__DIRECTIONS__. Would you transcribe each of the entries exactly, with nothing added or dropped?

[Items listed in a dataset]
━━━━━━━━━━━━━━━━━━━━━━━━━━━━━━
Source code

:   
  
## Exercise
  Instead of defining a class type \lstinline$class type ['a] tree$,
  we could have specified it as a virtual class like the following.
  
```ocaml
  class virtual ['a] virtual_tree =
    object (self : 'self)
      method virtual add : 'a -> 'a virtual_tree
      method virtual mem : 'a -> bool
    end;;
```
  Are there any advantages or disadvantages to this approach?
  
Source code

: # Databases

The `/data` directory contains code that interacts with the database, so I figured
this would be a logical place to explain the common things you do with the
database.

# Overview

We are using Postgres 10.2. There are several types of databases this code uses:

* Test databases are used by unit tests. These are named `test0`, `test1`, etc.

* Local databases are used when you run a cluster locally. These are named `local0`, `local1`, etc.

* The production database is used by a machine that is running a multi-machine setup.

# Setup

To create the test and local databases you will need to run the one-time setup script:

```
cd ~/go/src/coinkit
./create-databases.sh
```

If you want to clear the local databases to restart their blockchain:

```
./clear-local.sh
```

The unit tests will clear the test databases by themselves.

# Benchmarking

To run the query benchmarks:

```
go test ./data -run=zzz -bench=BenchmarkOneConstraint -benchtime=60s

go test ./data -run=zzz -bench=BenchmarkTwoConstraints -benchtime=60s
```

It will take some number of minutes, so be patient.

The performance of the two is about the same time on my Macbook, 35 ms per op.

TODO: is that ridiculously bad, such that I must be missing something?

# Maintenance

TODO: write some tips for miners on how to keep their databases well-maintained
━━━━━━━━━━━━━━━━━━━━━━━━━━━━━━
__RESPONSE AREA__.
Source code

:   
  
## Exercise
  Instead of defining a class type \lstinline$class type ['a] tree$,
  we could have specified it as a virtual class like the following.
  
```ocaml
  class virtual ['a] virtual_tree =
    object (self : 'self)
      method virtual add : 'a -> 'a virtual_tree
      method virtual mem : 'a -> bool
    end;;
```
  Are there any advantages or disadvantages to this approach?
  
Source code

: # Databases

The `/data` directory contains code that interacts with the database, so I figured
this would be a logical place to explain the common things you do with the
database.

# Overview

We are using Postgres 10.2. There are several types of databases this code uses:

* Test databases are used by unit tests. These are named `test0`, `test1`, etc.

* Local databases are used when you run a cluster locally. These are named `local0`, `local1`, etc.

* The production database is used by a machine that is running a multi-machine setup.

# Setup

To create the test and local databases you will need to run the one-time setup script:

```
cd ~/go/src/coinkit
./create-databases.sh
```

If you want to clear the local databases to restart their blockchain:

```
./clear-local.sh
```

The unit tests will clear the test databases by themselves.

# Benchmarking

To run the query benchmarks:

```
go test ./data -run=zzz -bench=BenchmarkOneConstraint -benchtime=60s

go test ./data -run=zzz -bench=BenchmarkTwoConstraints -benchtime=60s
```

It will take some number of minutes, so be patient.

The performance of the two is about the same time on my Macbook, 35 ms per op.

TODO: is that ridiculously bad, such that I must be missing something?

# Maintenance

TODO: write some tips for miners on how to keep their databases well-maintained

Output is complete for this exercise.